**GIVEN DATA**
──────────

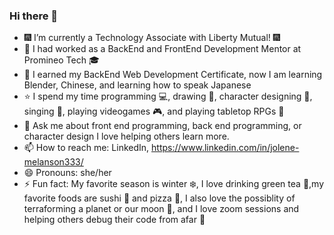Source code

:### Hi there 👋

- :fireworks: I’m currently a Technology Associate with Liberty Mutual! :fireworks:
- 🔭 I had worked as a BackEnd and FrontEnd Development Mentor at Promineo Tech :mortar_board:
- 🌱 I earned my BackEnd Web Development Certificate, now I am learning Blender, Chinese, and learning how to speak Japanese
- :star: I spend my time programming :computer:, drawing :pencil:, character designing :art:, singing :musical_score:, playing videogames :video_game:, and playing tabletop RPGs :game_die: 
- 💬 Ask me about front end programming, back end programming, or character design I love helping others learn more.
- 📫 How to reach me: LinkedIn, https://www.linkedin.com/in/jolene-melanson333/
- 😄 Pronouns: she/her
- ⚡ Fun fact: My favorite season is winter :snowflake:, I love drinking green tea :tea:,my favorite foods are sushi :sushi: and pizza :pizza:, I also love the possiblity of terraforming a planet or our moon :milky_way:, and I love zoom sessions and helping others debug their code from afar :space_invader: 

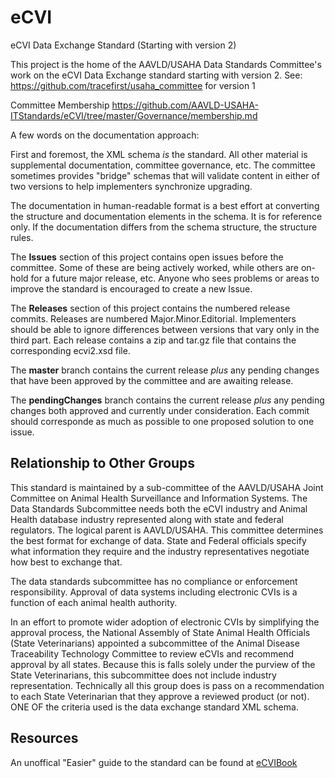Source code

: # eCVI
eCVI Data Exchange Standard (Starting with version 2)

This project is the home of the AAVLD/USAHA Data Standards Committee's work on the eCVI Data Exchange standard starting with version 2.  See: https://github.com/tracefirst/usaha_committee for version 1

Committee Membership https://github.com/AAVLD-USAHA-ITStandards/eCVI/tree/master/Governance/membership.md

A few words on the documentation approach: 
 
First and foremost, the XML schema *is* the standard.  All other material is supplemental documentation, committee governance, etc.  The committee sometimes provides "bridge" schemas that will validate content in either of two versions to help implementers synchronize upgrading.

The documentation in human-readable format is a best effort at converting the structure and documentation elements in the schema.  It is for reference only.  If the documentation differs from the schema structure, the structure rules.  

The **Issues** section of this project contains open issues before the committee.  Some of these are being actively worked, while others are on-hold for a future major release, etc.  Anyone who sees problems or areas to improve the standard is encouraged to create a new Issue.  

The **Releases** section of this project contains the numbered release commits.  Releases are numbered Major.Minor.Editorial.  Implementers should be able to ignore differences between versions that vary only in the third part. Each release contains a zip and tar.gz file that contains the corresponding ecvi2.xsd file.

The **master** branch contains the current release *plus* any pending changes that have been approved by the committee and are awaiting release.

The **pendingChanges** branch contains the current release *plus* any pending changes both approved and currently under consideration.  Each commit should corresponde as much as possible to one proposed solution to one issue.  

## Relationship to Other Groups

This standard is maintained by a sub-committee of the AAVLD/USAHA Joint Committee on Animal Health Surveillance and Information Systems.  The Data Standards Subcommittee needs both the eCVI industry and Animal Health database industry represented along with state and federal regulators.  The logical parent is AAVLD/USAHA.  This committee determines the best format for exchange of data.  State and Federal officials specify what information they require and the industry representatives negotiate how best to exchange that.

The data standards subcommittee has no compliance or enforcement responsibility.  Approval of data systems including electronic CVIs is a function of each animal health authority.  

In an effort to promote wider adoption of electronic CVIs by simplifying the approval process, the National Assembly of State Animal Health Officials (State Veterinarians) appointed a subcommittee of the Animal Disease Traceability Technology Committee to review eCVIs and recommend approval by all states.  Because this is falls solely under the purview of the State Veterinarians, this subcommittee does not include industry representation.   Technically all this group does is pass on a recommendation to each State Veterinarian that they approve a reviewed product (or not).  ONE OF the criteria used is the data exchange standard XML schema.

## Resources
An unoffical "Easier" guide to the standard can be found at [eCVIBook](https://drive.google.com/file/d/1GU0L8Dz4DbRKFeXDibz8VPLH3f5chY6Z/view?usp=sharing)
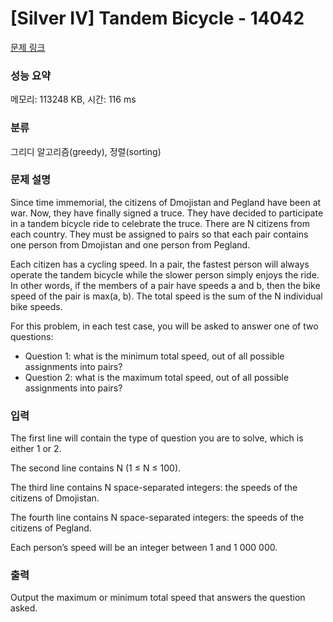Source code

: # [Silver IV] Tandem Bicycle - 14042 

[문제 링크](https://www.acmicpc.net/problem/14042) 

### 성능 요약

메모리: 113248 KB, 시간: 116 ms

### 분류

그리디 알고리즘(greedy), 정렬(sorting)

### 문제 설명

<p>Since time immemorial, the citizens of Dmojistan and Pegland have been at war. Now, they have finally signed a truce. They have decided to participate in a tandem bicycle ride to celebrate the truce. There are N citizens from each country. They must be assigned to pairs so that each pair contains one person from Dmojistan and one person from Pegland.</p>

<p>Each citizen has a cycling speed. In a pair, the fastest person will always operate the tandem bicycle while the slower person simply enjoys the ride. In other words, if the members of a pair have speeds a and b, then the bike speed of the pair is max(a, b). The total speed is the sum of the N individual bike speeds.</p>

<p>For this problem, in each test case, you will be asked to answer one of two questions:</p>

<ul>
	<li>Question 1: what is the minimum total speed, out of all possible assignments into pairs?</li>
	<li>Question 2: what is the maximum total speed, out of all possible assignments into pairs?</li>
</ul>

### 입력 

 <p>The first line will contain the type of question you are to solve, which is either 1 or 2.</p>

<p>The second line contains N (1 ≤ N ≤ 100).</p>

<p>The third line contains N space-separated integers: the speeds of the citizens of Dmojistan.</p>

<p>The fourth line contains N space-separated integers: the speeds of the citizens of Pegland.</p>

<p>Each person’s speed will be an integer between 1 and 1 000 000.</p>

### 출력 

 <p>Output the maximum or minimum total speed that answers the question asked.</p>


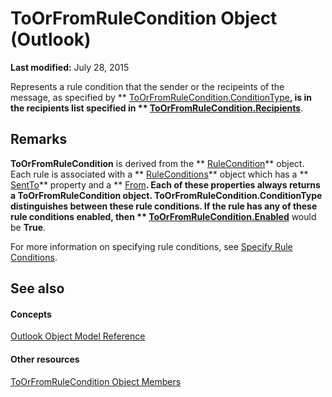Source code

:
# ToOrFromRuleCondition Object (Outlook)

 **Last modified:** July 28, 2015

Represents a rule condition that the sender or the recipeints of the message, as specified by  ** [ToOrFromRuleCondition.ConditionType](a5c6e08c-643e-965d-cd3e-b434f20579a0.md)**, is in the recipients list specified in  ** [ToOrFromRuleCondition.Recipients](4d1a3cb4-ec6e-b8d0-a4d2-0ebe1f829b00.md)**.

## Remarks

 **ToOrFromRuleCondition** is derived from the ** [RuleCondition](e03f91c2-2c08-b036-104a-d6246f28bc2d.md)** object. Each rule is associated with a ** [RuleConditions](e8e9a05a-b36b-add2-b294-8cdc5a97e119.md)** object which has a ** [SentTo](54039c2f-b2a5-2878-84c0-b129b4ce96fa.md)** property and a ** [From](3ebda0d0-ba44-95c6-ed02-a9c6acbf1f1c.md)**. Each of these properties always returns a  **ToOrFromRuleCondition** object. **ToOrFromRuleCondition.ConditionType** distinguishes between these rule conditions. If the rule has any of these rule conditions enabled, then ** [ToOrFromRuleCondition.Enabled](31e43906-b47a-95e3-d51b-3fa6af553fad.md)** would be **True**.

For more information on specifying rule conditions, see  [Specify Rule Conditions](812c131a-fe23-1b8b-5e2d-9459d7102630.md).


## See also


#### Concepts


 [Outlook Object Model Reference](73221b13-d8d8-99b8-3394-b95dbbfd5ddc.md)
#### Other resources


 [ToOrFromRuleCondition Object Members](d6367e9c-8a05-664d-2dbd-0c52c2c88518.md)
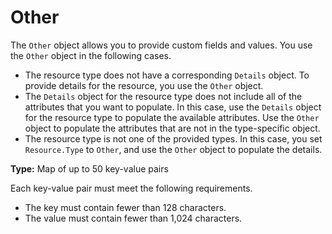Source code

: # Other<a name="asff-resourcedetails-other"></a>

The `Other` object allows you to provide custom fields and values\. You use the `Other` object in the following cases\.
+ The resource type does not have a corresponding `Details` object\. To provide details for the resource, you use the `Other` object\.
+ The `Details` object for the resource type does not include all of the attributes that you want to populate\. In this case, use the `Details` object for the resource type to populate the available attributes\. Use the `Other` object to populate the attributes that are not in the type\-specific object\.
+ The resource type is not one of the provided types\. In this case, you set `Resource.Type` to `Other`, and use the `Other` object to populate the details\.

**Type:** Map of up to 50 key\-value pairs

Each key\-value pair must meet the following requirements\.
+ The key must contain fewer than 128 characters\.
+ The value must contain fewer than 1,024 characters\.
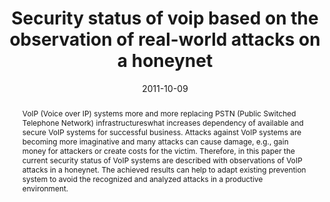 ---
abstract: VoIP (Voice over IP) systems more and more replacing PSTN (Public Switched
  Telephone Network) infrastructureswhat increases dependency of available and secure
  VoIP systems for successful business. Attacks against VoIP systems are becoming
  more imaginative and many attacks can cause damage, e.g., gain money for attackers
  or create costs for the victim. Therefore, in this paper the current security status
  of VoIP systems are described with observations of VoIP attacks in a honeynet. The
  achieved results can help to adapt existing prevention system to avoid the recognized
  and analyzed attacks in a productive environment.
authors:
- Markus Gruber
- Florian Fankhauser
- Stefan Taber
- Christian Schanes
- Thomas Grechenig
date: '2011-10-09'
featured: false
links:
- name: Publik
  url: https://publik.tuwien.ac.at/showentry.php?ID=205412&lang=1
publication_types:
- '0'
publishDate: '2011-10-09'
title: Security status of voip based on the observation of real-world attacks on a
  honeynet
url_pdf: ''
---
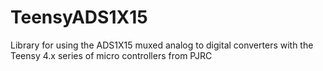 # TeensyADS1X15
Library for using the ADS1X15 muxed analog to digital converters with the Teensy 4.x series of micro controllers from PJRC

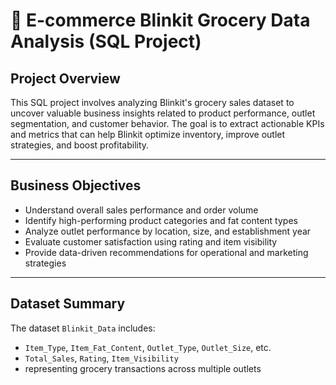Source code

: 

# 🛒 E-commerce Blinkit Grocery Data Analysis (SQL Project)

## Project Overview

This SQL project involves analyzing Blinkit's grocery sales dataset to uncover valuable business insights related to product performance, outlet segmentation, and customer behavior. The goal is to extract actionable KPIs and metrics that can help Blinkit optimize inventory, improve outlet strategies, and boost profitability.

---

## Business Objectives

- Understand overall sales performance and order volume
- Identify high-performing product categories and fat content types
- Analyze outlet performance by location, size, and establishment year
- Evaluate customer satisfaction using rating and item visibility
- Provide data-driven recommendations for operational and marketing strategies

---

## Dataset Summary

The dataset `Blinkit_Data` includes:
- `Item_Type`, `Item_Fat_Content`, `Outlet_Type`, `Outlet_Size`, etc.
- `Total_Sales`, `Rating`, `Item_Visibility`
- representing grocery transactions across multiple outlets
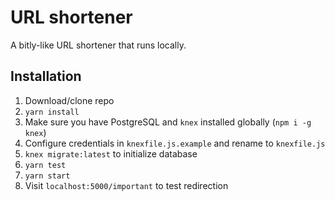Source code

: # URL shortener
A bitly-like URL shortener that runs locally.

## Installation
1. Download/clone repo
2. `yarn install`
3. Make sure you have PostgreSQL and `knex` installed globally (`npm i -g knex`)
3. Configure credentials in `knexfile.js.example` and rename to `knexfile.js`
4. `knex migrate:latest` to initialize database
5. `yarn test`
5. `yarn start`
6. Visit `localhost:5000/important` to test redirection
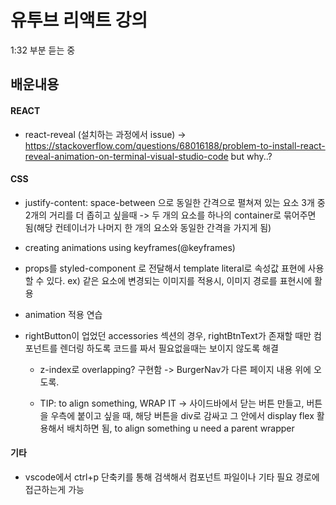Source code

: # 유투브 리액트 강의

1:32 부분 듣는 중

## 배운내용

#### REACT

- react-reveal (설치하는 과정에서 issue) -> https://stackoverflow.com/questions/68016188/problem-to-install-react-reveal-animation-on-terminal-visual-studio-code
  but why..?

#### CSS

- justify-content: space-between 으로 동일한 간격으로 펼쳐져 있는 요소 3개 중 2개의 거리를 더 좁히고 싶을때 -> 두 개의 요소를 하나의
  container로 묶어주면 됨(해당 컨테이너가 나머지 한 개의 요소와 동일한 간격을 가지게 됨)

- creating animations using keyframes(@keyframes)

- props를 styled-component 로 전달해서 template literal로 속성값 표현에 사용할 수 있다.
  ex) 같은 요소에 변경되는 이미지를 적용시, 이미지 경로를 표현시에 활용

- animation 적용 연습

- rightButton이 업었던 accessories 섹션의 경우, rightBtnText가 존재할 때만 컴포넌트를 렌더링 하도록 코드를 짜서 필요없을때는
  보이지 않도록 해결

  - z-index로 overlapping? 구현함 -> BurgerNav가 다른 페이지 내용 위에 오도록.

  - TIP: to align something, WRAP IT
    -> 사이드바에서 닫는 버튼 만들고, 버튼을 우측에 붙이고 싶을 때, 해당 버튼을 div로 감싸고 그 안에서 display flex 활용해서
    배치하면 됨, to align something u need a parent wrapper

#### 기타

- vscode에서 ctrl+p 단축키를 통해 검색해서 컴포넌트 파일이나 기타 필요 경로에 접근하는게 가능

──────────

**WHAT IS NEEDED**
Could you restate word for word the lines above from the one containing "## Relationship to Other Groups" through the one containing "The data standards subcommittee has", both included, and nothing else?

**TASK RESULT**
## Relationship to Other Groups

This standard is maintained by a sub-committee of the AAVLD/USAHA Joint Committee on Animal Health Surveillance and Information Systems.  The Data Standards Subcommittee needs both the eCVI industry and Animal Health database industry represented along with state and federal regulators.  The logical parent is AAVLD/USAHA.  This committee determines the best format for exchange of data.  State and Federal officials specify what information they require and the industry representatives negotiate how best to exchange that.

The data standards subcommittee has no compliance or enforcement responsibility.  Approval of data systems including electronic CVIs is a function of each animal health authority.  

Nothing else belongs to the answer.